1003.2010年2月10日(水) トヨタへの不信感をトヨタはどう取り返すのか。

 先日来大きな問題となっているトヨタのリコールに関して、昨日豊田章男・トヨタ自動車社長が再び記者会見を開いた。アメリカで問題視されたトヨタ各種の車のブレーキとアクセルの欠陥が判明したうえに、日本でも昨年売り出したプリウスのリコール問題が持ち上がったために、海外メディアを含めて400人を超える内外の記者が集まったという。

 遅かった前回の社長記者会見では、釈明という点では充分納得させていないために改めて開かれたものである。しかし、プリウスのブレーキがすぐ効かないという指摘や苦情に対しては、フィーリングの問題と逸らしていたトヨタも、今回改めてブレーキの設定が不適切であったと認め、リコールに踏み切ることにした。

 トヨタの対応の遅さもさることながら、アメリカの関係者の追及は執拗で鋭い。

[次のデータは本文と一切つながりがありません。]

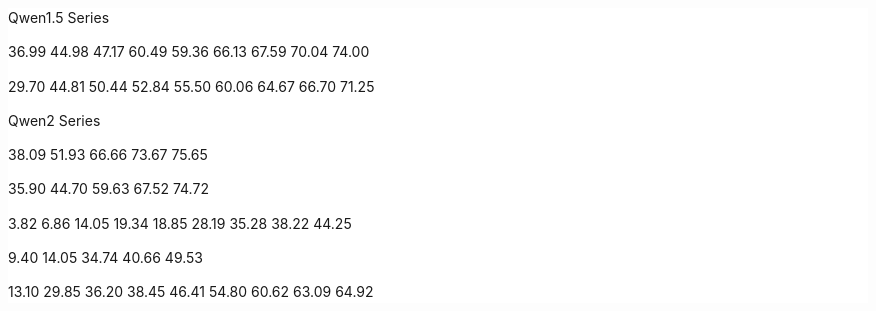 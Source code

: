 Qwen1.5 Series

36.99
44.98
47.17
60.49
59.36
66.13
67.59
70.04
74.00

29.70
44.81
50.44
52.84
55.50
60.06
64.67
66.70
71.25

Qwen2 Series

38.09
51.93
66.66
73.67
75.65

35.90
44.70
59.63
67.52
74.72

3.82
6.86
14.05
19.34
18.85
28.19
35.28
38.22
44.25

9.40
14.05
34.74
40.66
49.53

13.10
29.85
36.20
38.45
46.41
54.80
60.62
63.09
64.92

トヨタの失態をアメリカ自動車産業の復活に転換させようとの意図もありありと見え、アメリカ政財界、マス・メディア挙ってトヨタ叩きを始めている。それらの声を意識したのか豊田社長の記者会見では冒頭に英語で謝罪した。アメリカ人記者からは「社長が再び会見したのは批判を浴びたからか」とか、「アメリカの怒りをどう分析するか」とか、ことの本質から外れた意地の悪い質問が相次いだ。今日10日にはアメリカ議会でこの件に関して公聴会も開かれる。

 穿った見方をすれば、日本車叩きは日本叩きで、アメリカの言うことを従順に受け入れない最近の日本政府への意趣返しで、普天間基地移設問題のこじれたツケを日本に請求しているようにも受け取れる。

 しかし、所詮何を言ってももとを糺せば日本車「トヨタ」自体に問題がある。優秀な技術以前にトヨタの心が蝕んでいるように思える。最初のブレーキ事故が発生してから原因究明と対策、改善等が遅れを取ったことと、会社側が謙虚な反省と迅速な対応にもう少し配慮していれば、これほど国家間の外交関係にまで発展するようなことはなかったと思う。

 それでもトヨタはリコールとその対応に動き出した。豊田社長も近々アメリカへ説明に出かけるという。この教訓を糧に、もう2度とこのような不祥事を引き起こさないよう世襲社長以下全トヨタ社員が一丸となって、決意を新たに出直して欲しい。

 先週末にカナダのイカルウィットで開催されていた主要7ヶ国財務相・中央銀行総裁会議(G7)で、中国に対する要望が強く出された。今のG7をG4にしようとの働きかけも中国にその気がなく、主要国の間で中国に対する不満が燻っているという。中国が自己本位で世界のリーダーとしての責任を果たしていないとの苛立ちがある。G7関係国の間では中国に対する幻滅が最近になって一層広がっている。

 一番不信感を与えたのは、昨年のCOP15の際、主要国の期待に反して協定案に妥協しなかったことである。遂にオバマ大統領は、中国にとって触れられたくない安い人民元問題に踏み込んだ発言までしている。中国も今までの発展途上国の仮面をそろそろ外すべき時である。